I read an article about alcohol use and the US medical community influenced by our Puritan background. The recommendation in the US and the UK is a solid two drinks per sitting. Experts in Spain, however, put that recommendation at no more than seven. I like their experts. Scientists are something like 98% non-religious or atheists. Doctors not so much. Although they would seem to be men and women of science, the fact is that the prevalence of doctors in the US tends to be religious despite being highly educated and financially stable professionals.
The religious freedom debate rages on in the US. Religious freedom means a physician’s right not to issue birth control prescriptions if it goes against their faith or on the social front. It is the right to discriminate against anyone who doesn’t fit a particular religious mold. How many Seventh Day Adventists or Latter-Day Saints are making policy decisions at the CDC regarding alcohol recommendations, and how much does their religion come into play? I have no problem with anyone’s belief if I’m not affected by it, or they don’t come knocking at my door on a Saturday morning.
“I’ll cut back,” I told her. “I’m culturally a drinker. I’ll always be one. There’s nothing more boring than a drunk, however. I won’t be that. I’ll cleanse when you leave. I’ll be a cheap drunk. It’ll save money.” I joked. “Addiction is a serious matter. My Dad had to quit.”
“I still like the Spanish recommendation of no more than seven per night. I can aim low. Like Hunter S. Thompson said, the high end of social.” I laughed.
“Just be careful,” she said.
“All the Captains of industry drink. Roosevelt drank, Churchill drank. Hitler and Trump didn’t.”
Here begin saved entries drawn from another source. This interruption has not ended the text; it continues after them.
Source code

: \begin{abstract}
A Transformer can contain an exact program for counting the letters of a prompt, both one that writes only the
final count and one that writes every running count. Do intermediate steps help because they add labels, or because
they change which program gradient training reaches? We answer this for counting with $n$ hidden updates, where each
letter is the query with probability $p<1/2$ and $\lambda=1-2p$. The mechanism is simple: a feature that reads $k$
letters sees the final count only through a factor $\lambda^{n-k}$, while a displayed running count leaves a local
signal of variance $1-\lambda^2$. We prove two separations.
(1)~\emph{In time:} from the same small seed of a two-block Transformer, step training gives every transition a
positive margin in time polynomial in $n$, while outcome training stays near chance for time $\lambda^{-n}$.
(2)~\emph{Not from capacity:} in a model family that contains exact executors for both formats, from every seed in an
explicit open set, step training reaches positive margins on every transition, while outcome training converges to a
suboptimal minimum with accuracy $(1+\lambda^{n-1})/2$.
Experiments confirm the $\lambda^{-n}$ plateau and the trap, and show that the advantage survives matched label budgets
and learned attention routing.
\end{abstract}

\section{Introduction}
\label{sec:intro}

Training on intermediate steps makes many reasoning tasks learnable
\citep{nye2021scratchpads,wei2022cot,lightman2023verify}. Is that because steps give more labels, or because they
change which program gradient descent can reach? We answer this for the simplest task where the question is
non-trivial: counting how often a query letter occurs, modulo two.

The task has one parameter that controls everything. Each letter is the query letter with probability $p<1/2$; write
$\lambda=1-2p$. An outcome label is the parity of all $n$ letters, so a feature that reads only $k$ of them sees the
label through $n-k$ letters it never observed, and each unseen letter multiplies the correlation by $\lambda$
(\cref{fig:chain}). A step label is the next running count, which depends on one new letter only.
“Everyone I’ve ever looked up to in history drank,” I said. “Charles Bukowski said it best when he wrote, “I lift my bottle like a coronet and sing songs and fables to wash away the fantastic darkness of my breathing.” I can recite that from memory.” “It’s my opiate.” Every glass of whiskey, each cold beer, and every cocktail I shake is a small piece of a prolonged suicide. I realize this. I don’t want to live forever. I want to live life right now and fade when the time comes. I would only cut back to prolong the party that will end eventually.
The next day we walked in the morning through the Haagse Bos. Karen and the girls parted ways at the end of the trail to go to the Mauritshuis museum. I went on to work. I’m pretty sure they remember their day. I don’t know mine. I don’t even remember with whom I spoke. We exited the train at the busy Amsterdam Centraal station. “We need to charge the Chipkaarts,” I said as I led everybody to the yellow kiosks. We each placed our Chipkaarts in the scanner to get the balance. Zöe’s was €12, Dauphine’s was €12, mine was €12, and Karen’s was €3. I gave a sideways glance at Karen. She grinned. “I can’t help; I don’t get the scanners.” Karen was constantly being charged the maximum rate for her trips.
We walked out of the station onto the busy street just outside, where at any given time, there were hundreds of tourists and bicycles and cars doing their dance in between red lights and green crossing signals. “We need to get away from the tourist area,” I said. “I hate crowds.” We walked down Prins Hendrikkade to Haarelmmerstraat, where there was a nice, you guessed it, Italian restaurant. Someone is a vegetarian. Pizzeria Luca Due is a nice little place and our choice for dinner. We stopped along the shops on the way, and the girls picked up souvenirs. Pizzeria Luca Due has an excellent veggie lasagna, and their pizza is delicious. “May I get you some drinks?” the server asked. “I’ll take a Zätte,” I said. Zätte is a local beer from the Brouwerij‘t ij (pronounced Browery Tee) brewery in Amsterdam. One of my favorites. “I’ll have the same,” Karen said. We walked around Amsterdam all afternoon. We had another beer in the evening at the Café de Prins. “Our tour starts in 30 minutes,” I said. “We should finish our drinks.” We sat outside by the Prinsengracht and had La Chouffes, but it may have been a little cold out for a beer.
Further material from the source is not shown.